Peserta memberikan data riwayat seksual harian untuk 6.616 siklus menstruasi. “Ada 24 kehamilan dikonfirmasi dari siklus ketika peserta menggunakan metode yang tidak benar (seperti melakukan hubungan seks tanpa kondom pada hari-hari kesuburan tinggi). Satu kehamilan terjadi dalam siklus di mana peserta menggunakan Dot benar.

Profil peserta mencerminkan populasi umum wanita Amerika Serikat 18-39. Para peneliti tidak menemukan hubungan antara kehamilan dan karakteristik sosiodemografi seperti usia, etnis, dan status hubungan.

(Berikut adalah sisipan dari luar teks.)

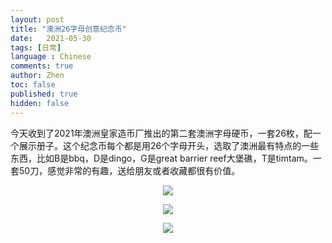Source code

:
 ```yaml
---
layout: post
title: "澳洲26字母创意纪念币"
date:   2021-05-30
tags: [日常]
language : Chinese
comments: true
author: Zhen
toc: false
published: true
hidden: false
---
```

今天收到了2021年澳洲皇家造币厂推出的第二套澳洲字母硬币，一套26枚，配一个展示册子。这个纪念币每个都是用26个字母开头，选取了澳洲最有特点的一些东西，比如B是bbq，D是dingo，G是great barrier reef大堡礁，T是timtam。一套50刀，感觉非常的有趣，送给朋友或者收藏都很有价值。
<p align="center"> <img src="{{ site.imageurl }}/澳洲纪念币0.jpg"> </p> 
<p align="center"> <img src="{{ site.imageurl }}/澳洲纪念币1.jpg"> </p> 
<p align="center"> <img src="{{ site.imageurl }}/澳洲纪念币2.jpg"> </p> 

<!--stackedit_data:
eyJoaXN0b3J5IjpbLTM3NzIzNzExOV19
-->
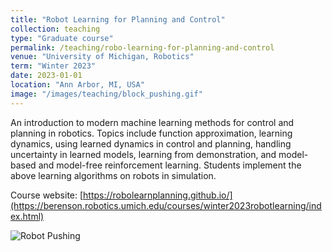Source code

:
 ```yaml
---
title: "Robot Learning for Planning and Control"
collection: teaching
type: "Graduate course"
permalink: /teaching/robo-learning-for-planning-and-control
venue: "University of Michigan, Robotics"
term: "Winter 2023"
date: 2023-01-01
location: "Ann Arbor, MI, USA"
image: "/images/teaching/block_pushing.gif"
---
```


An introduction to modern machine learning methods for control and planning in robotics. 
Topics include function approximation, learning dynamics, using learned dynamics in control and planning, handling uncertainty in learned models, learning from demonstration, and model-based and model-free reinforcement learning. 
Students implement the above learning algorithms on robots in simulation.

Course website: [https://robolearnplanning.github.io/](https://berenson.robotics.umich.edu/courses/winter2023robotlearning/index.html)

![Robot Pushing](/images/teaching/block_pushing.gif)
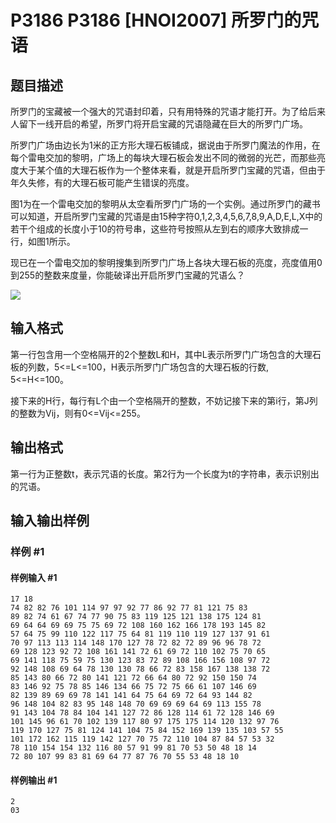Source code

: # P3186 P3186 [HNOI2007] 所罗门的咒语

## 题目描述

所罗门的宝藏被一个强大的咒语封印着，只有用特殊的咒语才能打开。为了给后来人留下一线开启的希望，所罗门将开启宝藏的咒语隐藏在巨大的所罗门广场。

所罗门广场由边长为1米的正方形大理石板铺成，据说由于所罗门魔法的作用，在每个雷电交加的黎明，广场上的每块大理石板会发出不同的微弱的光芒，而那些亮度大于某个值的大理石板作为一个整体来看，就是开启所罗门宝藏的咒语，但由于年久失修，有的大理石板可能产生错误的亮度。

图1为在一个雷电交加的黎明从太空看所罗门广场的一个实例。通过所罗门的藏书可以知道，开启所罗门宝藏的咒语是由15种字符0,1,2,3,4,5,6,7,8,9,A,D,E,L,X中的若干个组成的长度小于10的符号串，这些符号按照从左到右的顺序大致排成一行，如图1所示。

现已在一个雷电交加的黎明搜集到所罗门广场上各块大理石板的亮度，亮度值用0到255的整数来度量，你能破译出开启所罗门宝藏的咒语么？

![](https://cdn.luogu.com.cn/upload/image_hosting/pko6syac.png)


## 输入格式

第一行包含用一个空格隔开的2个整数L和H，其中L表示所罗门广场包含的大理石板的列数，5<=L<=100，H表示所罗门广场包含的大理石板的行数, 5<=H<=100。

接下来的H行，每行有L个由一个空格隔开的整数，不妨记接下来的第i行，第J列的整数为Vij，则有0<=Vij<=255。


## 输出格式

第一行为正整数t，表示咒语的长度。第2行为一个长度为t的字符串，表示识别出的咒语。


## 输入输出样例

### 样例 #1

#### 样例输入 #1

```
17 18
74 82 82 76 101 114 97 97 92 77 86 92 77 81 121 75 83
89 82 74 61 67 74 77 90 75 83 119 125 121 138 175 124 81
69 64 64 69 69 75 75 69 72 108 160 162 166 178 193 145 82
57 64 75 99 110 122 117 75 64 81 119 110 119 127 137 91 61
70 97 113 113 114 148 170 127 78 72 82 72 89 96 96 78 72
69 128 123 92 72 108 161 141 72 61 69 72 110 102 75 70 65
69 141 118 75 59 75 130 123 83 72 89 108 166 156 108 97 72
92 148 108 69 64 78 130 130 78 66 72 83 158 167 138 138 72
85 143 80 66 72 80 141 121 72 66 64 80 72 92 150 150 74
83 146 92 75 78 85 146 134 66 75 72 75 66 61 107 146 69
82 139 89 69 69 78 141 141 64 75 64 69 72 64 93 144 82
96 148 104 82 83 95 148 148 70 69 69 69 64 69 113 155 78
91 143 104 78 84 104 141 127 72 86 128 114 61 72 128 146 69
101 145 96 61 70 102 139 117 80 97 175 175 114 120 132 97 76
119 170 127 75 81 124 141 104 75 84 152 169 139 135 103 57 55
101 172 162 115 119 142 127 70 75 72 110 104 87 84 57 53 32
78 110 154 154 132 116 80 57 91 99 81 70 53 50 48 18 14
72 80 107 99 83 81 69 64 77 87 76 70 55 53 48 18 10
```

#### 样例输出 #1

```
2
03
```
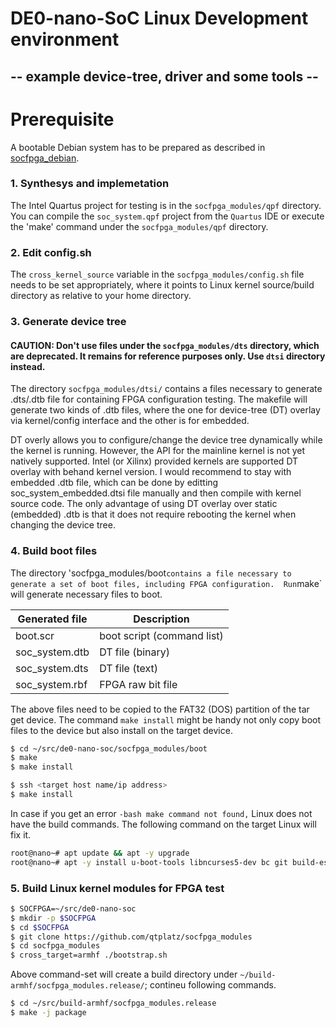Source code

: # DE0-nano-SoC Linux Development environment
## -- example device-tree, driver and some tools --

Prerequisite
===============
A bootable Debian system has to be prepared as described in [socfpga_debian](https://github.com/qtplatz/socfpga_debian).

### 1. Synthesys and implemetation

The Intel Quartus project for testing is in the `socfpga_modules/qpf` directory.  You can compile the `soc_system.qpf` project from the `Quartus` IDE or execute the 'make' command under the `socfpga_modules/qpf` directory.

### 2. Edit config.sh

The `cross_kernel_source` variable in the `socfpga_modules/config.sh` file needs to be set appropriately, where it points to Linux kernel source/build directory as relative to your home directory.

### 3. Generate device tree

#### CAUTION: Don't use files under the `socfpga_modules/dts` directory, which are deprecated.  It remains for reference purposes only.  Use `dtsi` directory instead.

The directory `socfpga_modules/dtsi/` contains a files necessary to generate .dts/.dtb file for containing FPGA configuration testing.  The makefile will generate two kinds of .dtb files, where the one for device-tree (DT) overlay via kernel/config interface and the other is for embedded.

DT overly allows you to configure/change the device tree dynamically while the kernel is running.  However, the API for the mainline kernel is not yet natively supported. Intel (or Xilinx) provided kernels are supported DT overlay with behand kernel version.  I would recommend to stay with embedded .dtb file, which can be done by editting soc_system_embedded.dtsi file manually and then compile with kernel source code.  The only advantage of using DT overlay over static (embedded) .dtb is that it does not require rebooting the kernel when changing the device tree.

### 4. Build boot files

The directory 'socfpga_modules/boot` contains a file necessary to generate a set of boot files, including FPGA configuration.  Run `make` will generate necessary files to boot.

| Generated file | Description                |
|----------------|----------------------------|
| boot.scr       | boot script (command list) |
| soc_system.dtb | DT file (binary)           |
| soc_system.dts | DT file (text)             |
| soc_system.rbf | FPGA raw bit file          |

The above files need to be copied to the FAT32 (DOS) partition of the tar
get device.  The command `make install` might be handy not only copy boot files to the device but also install on the target device.

```bash
$ cd ~/src/de0-nano-soc/socfpga_modules/boot
$ make
$ make install
```

```bash
$ ssh <target host name/ip address>
$ make install
```

In case if you get an error `-bash make command not found,` Linux does not have the build commands.  The following command on the target Linux will fix it.

```bash
root@nano~# apt update && apt -y upgrade
root@nano~# apt -y install u-boot-tools libncurses5-dev bc git build-essential cmake dkms
```

### 5. Build Linux kernel modules for FPGA test

```bash
$ SOCFPGA=~/src/de0-nano-soc
$ mkdir -p $SOCFPGA
$ cd $SOCFPGA
$ git clone https://github.com/qtplatz/socfpga_modules
$ cd socfpga_modules
$ cross_target=armhf ./bootstrap.sh
```
Above command-set will create a build directory under `~/build-armhf/socfpga_modules.release/`; contineu following commands.

```bash
$ cd ~/src/build-armhf/socfpga_modules.release
$ make -j package
```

“Ini adalah temuan yang sangat penting karena menunjukkan bahwa Dot dapat sesuai untuk berbagai wanita,” kata Jennings. “Mengingat meluasnya penggunaan teknologi mobile, metode digital seperti Dot memiliki potensi untuk menjangkau banyak wanita dengan kebutuhan keluarga berencana yang tidak terpenuhi.”